Because of my interest in older Occitan literature, though, I've also been reading a translation of the twelfth-century Canso d'Antioca put out by Carol Sweetenham and Linda M. Paterson a few years back. While I don't have my "review" ready just yet, it's no secret that this epic from the Lemosin (French Limousin) deals with the crusaders' victory at Antioch during the course of the First Crusade. In anticipation of a follow-up post on the work later in the week, here's the first six verses from the opening laisse of the poem.

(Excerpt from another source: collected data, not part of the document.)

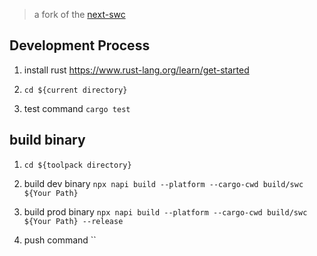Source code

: > a fork of the [next-swc](https://github.com/vercel/next.js/tree/canary/packages/next-swc)

## Development Process

  1. install rust https://www.rust-lang.org/learn/get-started
   
  1. `cd ${current directory}`
      
  1. test command `cargo test`

## build binary

  1. `cd ${toolpack directory}`
     
  1. build dev binary `npx napi build --platform --cargo-cwd build/swc ${Your Path}`

  1. build prod binary `npx napi build --platform --cargo-cwd build/swc ${Your Path} --release`

  1. push command ``

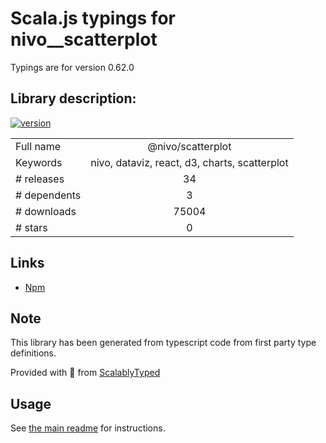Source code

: 
# Scala.js typings for nivo__scatterplot

Typings are for version 0.62.0

## Library description:
[![version](https://img.shields.io/npm/v/@nivo/scatterplot.svg?style=flat-square)](https://www.npmjs.com/package/@nivo/scatterplot)

|                    |                 |
| ------------------ | :-------------: |
| Full name          | @nivo/scatterplot |
| Keywords           | nivo, dataviz, react, d3, charts, scatterplot |
| # releases         | 34 |
| # dependents       | 3 |
| # downloads        | 75004 |
| # stars            | 0 |

## Links
- [Npm](https://www.npmjs.com/package/%40nivo%2Fscatterplot)
    


## Note
This library has been generated from typescript code from first party type definitions.

Provided with :purple_heart: from [ScalablyTyped](https://github.com/oyvindberg/ScalablyTyped)

## Usage
See [the main readme](../../readme.md) for instructions.


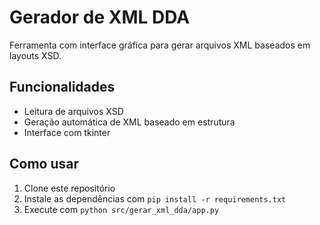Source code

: # Gerador de XML DDA

Ferramenta com interface gráfica para gerar arquivos XML baseados em layouts XSD.

## Funcionalidades
- Leitura de arquivos XSD
- Geração automática de XML baseado em estrutura
- Interface com tkinter

## Como usar
1. Clone este repositório
2. Instale as dependências com `pip install -r requirements.txt`
3. Execute com `python src/gerar_xml_dda/app.py`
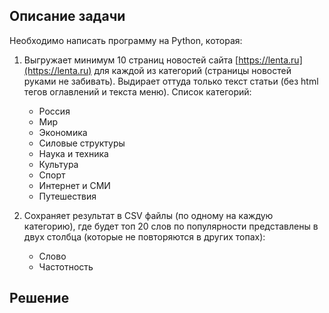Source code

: ## Описание задачи

Необходимо написать программу на Python, которая:

1. Выгружает минимум 10 страниц новостей сайта [https://lenta.ru](https://lenta.ru) для каждой из категорий (страницы новостей руками не забивать). Выдирает оттуда только текст статьи (без html тегов оглавлений и текста меню). Список категорий:
    - Россия
    - Мир
    - Экономика
    - Силовые структуры
    - Наука и техника
    - Культура
    - Спорт
    - Интернет и СМИ
    - Путешествия

2. Сохраняет результат в CSV файлы (по одному на каждую категорию), где будет топ 20 слов по популярности представлены в двух столбца (которые не повторяются в других топах):
    - Слово
    - Частотность

## Решение
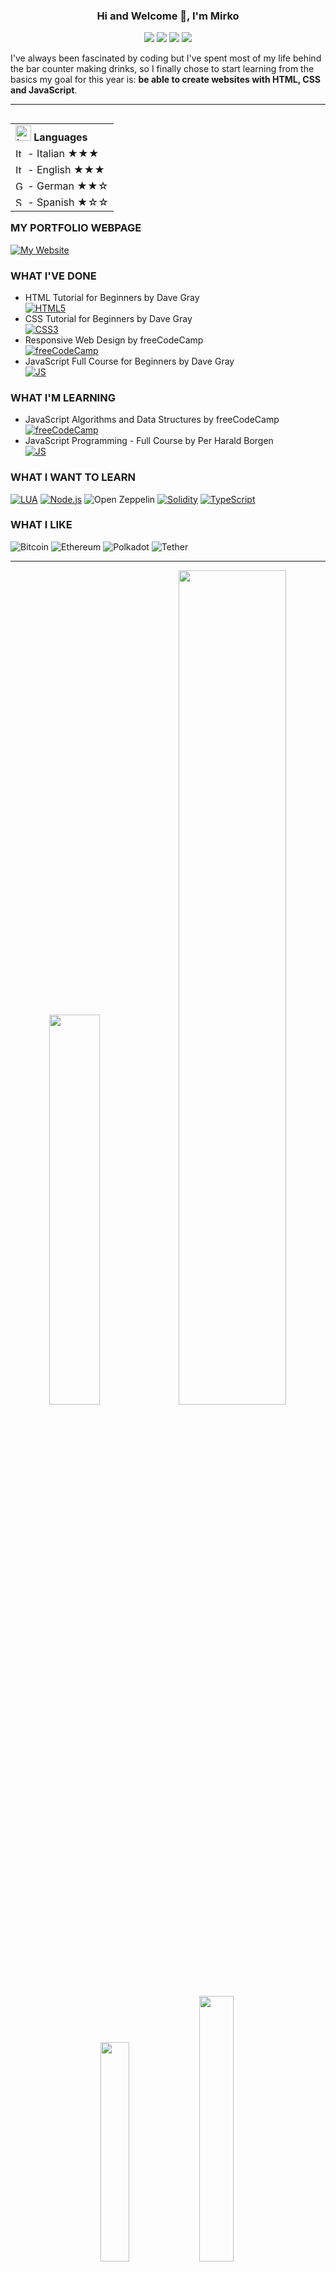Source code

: <h3 align="center">Hi and Welcome 👋, I'm Mirko</h3>

<p align="center">
  <a href="https://www.linkedin.com/in/mirko-fede/"><img src="https://img.shields.io/badge/linkedin-%230077B5.svg?style=for-the-badge&logo=linkedin&logoColor=white" /></a> <a href="https://twitter.com/mirko_effe"><img src="https://img.shields.io/badge/Twitter-%231DA1F2.svg?style=for-the-badge&logo=Twitter&logoColor=white" /></a> <a href="https://www.instagram.com/mirko_effe"><img src="https://img.shields.io/badge/Instagram-%23E4405F.svg?style=for-the-badge&logo=Instagram&logoColor=white" /></a> <a href="https://techhub.social/@mirkoeffe"><img src="https://img.shields.io/badge/-MASTODON-%232B90D9?style=for-the-badge&logo=mastodon&logoColor=white" /></a> 
</p>

I've always been fascinated by coding but I've spent most of my life behind the bar counter making drinks, so I finally chose to start learning from the basics my goal for this year is: **be able to create websites with HTML, CSS and JavaScript**.

<hr/>

<table align="right">
  <tr><td><img alt="Languages" height="25" width="25" src="https://user-images.githubusercontent.com/66520536/223928836-c6b4374c-2a1b-44c4-8d64-6ba9fbe1c9c2.svg"> <b>Languages</b></a></td></tr>
  <tr><td><img alt="Italian" height="15" src="https://user-images.githubusercontent.com/66520536/223905801-89352d3e-3b27-4e73-a1ee-398c4d044895.svg" /> -
 Italian ★★★</td></tr>
  <tr><td><img alt="Italian" height="15" src="https://user-images.githubusercontent.com/66520536/223906279-3a400349-c8f5-48a8-b929-2ac82d60892e.svg" /> - English ★★★</a></td></tr>
  <tr><td><img alt="German" height="15" src="https://user-images.githubusercontent.com/66520536/223906722-9795a680-8250-4389-980f-7af9f7835045.svg" /> - German ★★☆</a></td></tr>
  <tr><td><img alt="Spanish" height="15" src="https://user-images.githubusercontent.com/66520536/223907660-26f95e16-361e-44ae-b294-e921fa762f7b.svg" /> - Spanish ★☆☆</a></td></tr>
</table>

### **MY PORTFOLIO WEBPAGE**
<p align="left">
<a href=https://mirkoeffe.shop><img  alt="My Website" src="https://img.shields.io/badge/website-000000?style=for-the-badge&logo=About.me&logoColor=white" /></a>
</p>

### **WHAT I'VE DONE**

- HTML Tutorial for Beginners by Dave Gray <br>
<a href="https://www.youtube.com/watch?v=mJgBOIoGihA&list=PL0Zuz27SZ-6M1Uopt6_VL3gf3cpMnwavm" target="_blank"><img alt="HTML5" src="https://img.shields.io/badge/html5-%23E34F26.svg?style=for-the-badge&logo=html5&logoColor=white" /></a> 
- CSS Tutorial for Beginners by Dave Gray <br>
<a href="https://www.youtube.com/watch?v=0W6qz0-aDaM&list=PL0Zuz27SZ-6Mx9fd9elt80G1bPcySmWit" target="_blank"><img alt="CSS3" src="https://img.shields.io/badge/css3-%231572B6.svg?style=for-the-badge&logo=css3&logoColor=white" /></a>
- Responsive Web Design by freeCodeCamp <br>
<a href="https://www.freecodecamp.org/certification/mirko_effe/responsive-web-design" target="_blank"><img alt="freeCodeCamp" src="https://img.shields.io/badge/Freecodecamp-%23123.svg?&style=for-the-badge&logo=freecodecamp&logoColor=green" /></a>
- JavaScript Full Course for Beginners by Dave Gray <br>
<a href="https://youtu.be/EfAl9bwzVZk"><img alt="JS " src="https://img.shields.io/badge/javascript-%23323330.svg?style=for-the-badge&logo=javascript&logoColor=%23F7DF1E" /></a>

### **WHAT I'M LEARNING**

- JavaScript Algorithms and Data Structures by freeCodeCamp <br>
<a href="https://www.freecodecamp.org/learn/javascript-algorithms-and-data-structures/es6/use-destructuring-assignment-to-assign-variables-from-nested-objects" target="_blank"><img alt="freeCodeCamp" src="https://img.shields.io/badge/Freecodecamp-%23123.svg?&style=for-the-badge&logo=freecodecamp&logoColor=green" /></a>
- JavaScript Programming - Full Course by Per Harald Borgen <br>
<a href="https://youtu.be/jS4aFq5-91M?t=18874"><img alt="JS " src="https://img.shields.io/badge/javascript-%23323330.svg?style=for-the-badge&logo=javascript&logoColor=%23F7DF1E" /></a>

### **WHAT I WANT TO LEARN**
<p align="left">
  <a href="https://www.youtube.com/watch?v=1srFmjt1Ib0"><img alt="LUA" src="https://img.shields.io/badge/lua-%232C2D72.svg?style=for-the-badge&logo=lua&logoColor=white" /></a>
  <a href="https://www.youtube.com/watch?v=f2EqECiTBL8"><img alt="Node.js" src="https://img.shields.io/badge/node.js-6DA55F?style=for-the-badge&logo=node.js&logoColor=white" /></a>
  <img alt="Open Zeppelin" src="https://img.shields.io/badge/OpenZeppelin-4E5EE4?logo=OpenZeppelin&logoColor=fff&style=for-the-badge" />
  <a href="https://www.youtube.com/watch?v=gyMwXuJrbJQ"><img alt="Solidity" src="https://img.shields.io/badge/Solidity-%23363636.svg?style=for-the-badge&logo=solidity&logoColor=white" /></a>
  <a href="https://www.youtube.com/watch?v=gieEQFIfgYc"><img alt="TypeScript" src="https://img.shields.io/badge/typescript-%23007ACC.svg?style=for-the-badge&logo=typescript&logoColor=white" /></a>
</p>

### **WHAT I LIKE**
<p align="left">
  <img alt="Bitcoin" src="https://img.shields.io/badge/Bitcoin-000?style=for-the-badge&logo=bitcoin&logoColor=white" />
  <img alt="Ethereum" src="https://img.shields.io/badge/Ethereum-3C3C3D?style=for-the-badge&logo=Ethereum&logoColor=white" />
  <img alt="Polkadot" src="https://img.shields.io/badge/polkadot-E6007A?style=for-the-badge&logo=polkadot&logoColor=white" />
  <img alt="Tether" src="https://img.shields.io/badge/tether-168363?style=for-the-badge&logo=tether&logoColor=white" />
</p>
<hr/>
<p align="center">
<img width="40%" src="https://github-readme-stats-mirkoeffe.vercel.app/api?username=mirkoeffe&show_icons=true&theme=nord&border_radius=6.5&include_all_commits=true" /> <img width="58.5%" src="http://github-profile-summary-cards.vercel.app/api/cards/profile-details?username=mirkoeffe&theme=nord_dark" />
  <img width="30%" src="https://github-readme-stats-mirkoeffe.vercel.app/api/top-langs/?username=anuraghazra&layout=compact" /> <img width="33%" src="https://github-profile-trophy.vercel.app/?username=ryo-ma&theme=onedark&row=2&column=4" />
</p> 
<hr/>

<p align="center">
<img src="https://komarev.com/ghpvc/?username=mirkoeffe&color=191970&label=VISITORS&style=flta-square"/> <a href="https://github.com/Naereen/StrapDown.js/blob/master/LICENSE"><img src="https://img.shields.io/github/license/Naereen/StrapDown.js.svg"/></a> <a href="https://shields.io/"/><img src="https://img.shields.io/badge/MADE-WITH%20LOVE-red.svg"/></a> <a href="https://github.com/mirkoeffe/mirkoeffe/issues"><img src="https://img.shields.io/badge/Send%20me-a%20message-1abc9c.svg"></a>
</p>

I hope it gives those who might be new to the language at least a little taste of medieval Occitan's inherent aesthetic "coolness."
La batalha renguero lo divenres mati
pres la bafumaria al cap del pont perri.
Reis Corbarans de Persa demandet Arloÿ,
al cortes dogroman qe enten so lati:
'Quals es aqesta gens que vei estar aisi?
On vai, ni que demanda, ni qe quer, ni qe ditz?'
[On the Friday morning they drew up the order of battle,
near the mosque at the end of the stone bridge.
King Kerbogha of Persia asked Herluin,
the courtly interpreter who understands his language:
'What are these people I see standing here?
Where are they heading, what claims are they making,
what do they want and what do they say?']
This text and translation can be found on pages 192-193 of the fine study by Carol Sweetenham and Linda M. Paterson, eds., The Canso d'Antioca: An Occitan Epic Chronicle of the First Crusade, Aldershot and Burlington: Ashgate, 2003.